BAYSPAR

BAYSPAR (BAYesian SPAtially-varying Regression) is a Bayesian calibration model for the TEX86 temperature proxy. There are two calibrations — one for sea-surface temperatures (SSTs) and one for subsurface (0-100 m) temperatures (subT) — and two methods to use to infer past temperatures. The "Standard" version of the model draws calibration parameters from the model gridpoint nearest to the core site to predict temperatures. The "Deep-Time" version searches the calibration dataset for coretop TEX86 values similar to those in the time series (within a user-set search tolerance) and uses the parameters from those analog locations to predict SSTs. The SST data in the calibration model are the statistical mean data from the World Ocean Atlas 2009. For further details, read the original publication in Geochimica et Cosmochimica Acta, and the updated calibration publication in Scientific Data. The MATLAB code is also available for downloading as .zip files: version 0 (TT2014, GCA) and version 1 (TT2015, Sci Data).

Standard Instructions: Enter or paste the depth or age data and TEX86 data. Enter the latitude and longitude of the core site. Click 'Load Defaults' to use default settings, or else manually enter values for: the prior standard deviation of SST (default=20; this value should be greater than the expected standard deviation); The maximum distance (in km) over which a prior mean for the SSTs is calculated (default=500); the minimum number of SST observations to use in the prior mean calculation (default=1); the number of iterations to perform (default=5000). Click "Include ensemble predictions" if you want to save all iterations in the output file (the default is to save the median, 5%, and 95% values). Select either “SST" or “subT."

Deep-Time Instructions: Enter or paste the depth or age data and TEX86 data. Enter the paleolatitude and paleolongitude of the core site (these are only used in the figure plot). Enter the prior mean for the SSTs. Click 'Load Defaults' to use default settings, or else manually enter values for: The prior standard deviation (default=20); the search tolerance (default=twice the standard deviation of the inputted TEX86 data); the number of iterations to perform at each analog site (default=2000). Click "Include ensemble predictions" if you want to save all iterations in the output file. Select either “SST" or “subT.”

Age

TEX86

Age
Depth
Standard
Deep-Time
SST
subT
Latitude:
Longitude:
Prior Standard Deviation:
Maximum Distance:
Minimum Number:
Number of Samples:
Include ensemble predictions
Outputs: The program produces three plots:
1) A world map showing the location of the core site, the coretop TEX86 data, and the 20° X 20° regions from which the model parameters are drawn. For the standard application, only one region is used, whereas for the analog applications, typically multiple regions are used.

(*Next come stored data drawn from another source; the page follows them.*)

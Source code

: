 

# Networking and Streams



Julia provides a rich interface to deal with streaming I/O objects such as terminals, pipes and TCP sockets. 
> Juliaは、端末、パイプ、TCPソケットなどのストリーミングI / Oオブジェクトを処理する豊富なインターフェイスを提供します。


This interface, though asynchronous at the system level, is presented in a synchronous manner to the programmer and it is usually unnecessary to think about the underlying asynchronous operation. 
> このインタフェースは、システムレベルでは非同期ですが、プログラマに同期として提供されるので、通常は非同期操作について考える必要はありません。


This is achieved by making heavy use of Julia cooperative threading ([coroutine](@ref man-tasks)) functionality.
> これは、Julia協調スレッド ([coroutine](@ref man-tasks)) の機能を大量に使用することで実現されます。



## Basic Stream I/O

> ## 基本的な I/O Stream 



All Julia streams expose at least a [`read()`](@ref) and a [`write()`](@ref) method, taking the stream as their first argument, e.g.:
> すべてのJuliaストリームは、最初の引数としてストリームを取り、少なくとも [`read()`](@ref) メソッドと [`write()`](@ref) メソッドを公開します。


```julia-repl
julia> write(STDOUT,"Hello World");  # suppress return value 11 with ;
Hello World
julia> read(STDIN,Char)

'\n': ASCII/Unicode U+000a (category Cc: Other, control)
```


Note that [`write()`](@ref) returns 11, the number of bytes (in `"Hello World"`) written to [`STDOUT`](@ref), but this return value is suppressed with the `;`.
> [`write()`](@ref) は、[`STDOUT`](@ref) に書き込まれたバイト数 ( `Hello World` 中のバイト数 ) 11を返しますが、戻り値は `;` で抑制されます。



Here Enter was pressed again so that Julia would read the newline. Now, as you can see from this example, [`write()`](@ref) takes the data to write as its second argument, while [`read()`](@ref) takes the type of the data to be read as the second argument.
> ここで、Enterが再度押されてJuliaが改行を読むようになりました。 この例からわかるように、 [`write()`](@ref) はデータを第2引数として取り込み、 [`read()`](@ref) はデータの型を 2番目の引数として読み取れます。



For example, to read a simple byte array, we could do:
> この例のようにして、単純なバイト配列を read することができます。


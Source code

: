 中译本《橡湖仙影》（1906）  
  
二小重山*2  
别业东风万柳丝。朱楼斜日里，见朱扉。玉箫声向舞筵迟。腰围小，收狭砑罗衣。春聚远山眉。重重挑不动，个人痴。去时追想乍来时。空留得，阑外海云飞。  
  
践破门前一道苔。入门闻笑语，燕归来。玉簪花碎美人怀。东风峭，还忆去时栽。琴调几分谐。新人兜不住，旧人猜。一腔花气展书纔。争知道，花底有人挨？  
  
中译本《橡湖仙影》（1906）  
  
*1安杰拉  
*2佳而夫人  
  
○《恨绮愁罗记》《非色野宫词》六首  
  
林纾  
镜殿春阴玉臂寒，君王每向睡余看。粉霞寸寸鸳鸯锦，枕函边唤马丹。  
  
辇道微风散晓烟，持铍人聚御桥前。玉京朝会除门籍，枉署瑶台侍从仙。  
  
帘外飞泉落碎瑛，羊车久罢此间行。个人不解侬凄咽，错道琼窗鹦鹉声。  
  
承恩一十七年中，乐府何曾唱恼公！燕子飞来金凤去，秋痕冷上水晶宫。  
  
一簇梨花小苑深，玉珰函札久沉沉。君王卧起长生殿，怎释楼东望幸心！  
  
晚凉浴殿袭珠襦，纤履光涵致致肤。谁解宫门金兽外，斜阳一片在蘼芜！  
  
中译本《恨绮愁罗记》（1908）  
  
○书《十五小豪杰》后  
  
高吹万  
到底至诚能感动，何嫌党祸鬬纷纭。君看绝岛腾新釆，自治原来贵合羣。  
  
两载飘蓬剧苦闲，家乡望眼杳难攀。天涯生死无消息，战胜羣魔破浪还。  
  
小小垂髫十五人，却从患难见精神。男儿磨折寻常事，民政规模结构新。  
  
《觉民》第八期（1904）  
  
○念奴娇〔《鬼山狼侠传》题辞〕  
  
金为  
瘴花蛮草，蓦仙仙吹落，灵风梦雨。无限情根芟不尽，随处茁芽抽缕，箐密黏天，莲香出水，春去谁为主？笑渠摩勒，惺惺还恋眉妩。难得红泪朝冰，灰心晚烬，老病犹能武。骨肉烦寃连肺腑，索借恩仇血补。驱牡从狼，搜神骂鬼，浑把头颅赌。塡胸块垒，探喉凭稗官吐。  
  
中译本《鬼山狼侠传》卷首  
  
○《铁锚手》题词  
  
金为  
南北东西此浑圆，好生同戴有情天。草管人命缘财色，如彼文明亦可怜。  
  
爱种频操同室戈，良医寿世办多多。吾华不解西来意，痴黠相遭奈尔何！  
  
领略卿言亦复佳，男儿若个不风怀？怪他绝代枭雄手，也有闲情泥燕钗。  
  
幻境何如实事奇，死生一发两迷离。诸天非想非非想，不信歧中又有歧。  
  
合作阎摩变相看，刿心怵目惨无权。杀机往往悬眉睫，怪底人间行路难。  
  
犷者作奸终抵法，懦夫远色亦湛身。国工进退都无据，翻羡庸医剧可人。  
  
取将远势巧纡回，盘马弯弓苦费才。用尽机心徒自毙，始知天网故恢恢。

2) A plot of the predicted temperatures, with mean values in black and the 90% uncertainty intervals in blue. The prior mean is plotted as a dotted red line.

3) A plot of the prior and posterior temperature distributions, with the mean values removed. This demonstrates how informative the prior is. Ideally, the posterior distribution should be narrower than the prior, indicating that the data and model are informing the results more so than the prior. If the prior is the same width as the posterior, then the prior standard deviation may need to be increased.

In addition, a .csv file of the temperature timeseries data (with the 90% CI) is produced for downloading.

Demos:
The "Standard" demo calculates SSTs for a Late Quaternary dataset from the eastern Mediterranean Sea. Data are from: Castaneda et al. (2010), "Millennial-scale sea surface temperature changes in the eastern Mediterranean (Nile River Delta region) over the last 27,000 years," Paleoceanography vol. 25, PA1208.

The "Deep-Time" demo calculates SSTs for a dataset from Wilson Lake, New Jersey USA spanning the Paleocene-Eocene Thermal Maximum. Data are from: Zachos et al. (2006), "Extreme warming of mid-latitude coastal ocean during the Paleocene-Eocene Thermal Maximum: Inferences from TEX86 and isotope data," Geology vol. 34, pp. 737-740.

Citation:
Please cite the following papers when using BAYSPAR:

Jessica E. Tierney, Martin P. Tingley, A Bayesian, spatially-varying calibration model for the TEX86 proxy, Geochimica et Cosmochimica Acta, Volume 127, 15 February 2014, Pages 83-106.

Jessica E. Tierney, Martin P. Tingley. A TEX86 surface sediment database and extended Bayesian calibration, Scientific Data, Volume 2, 23 June 2015.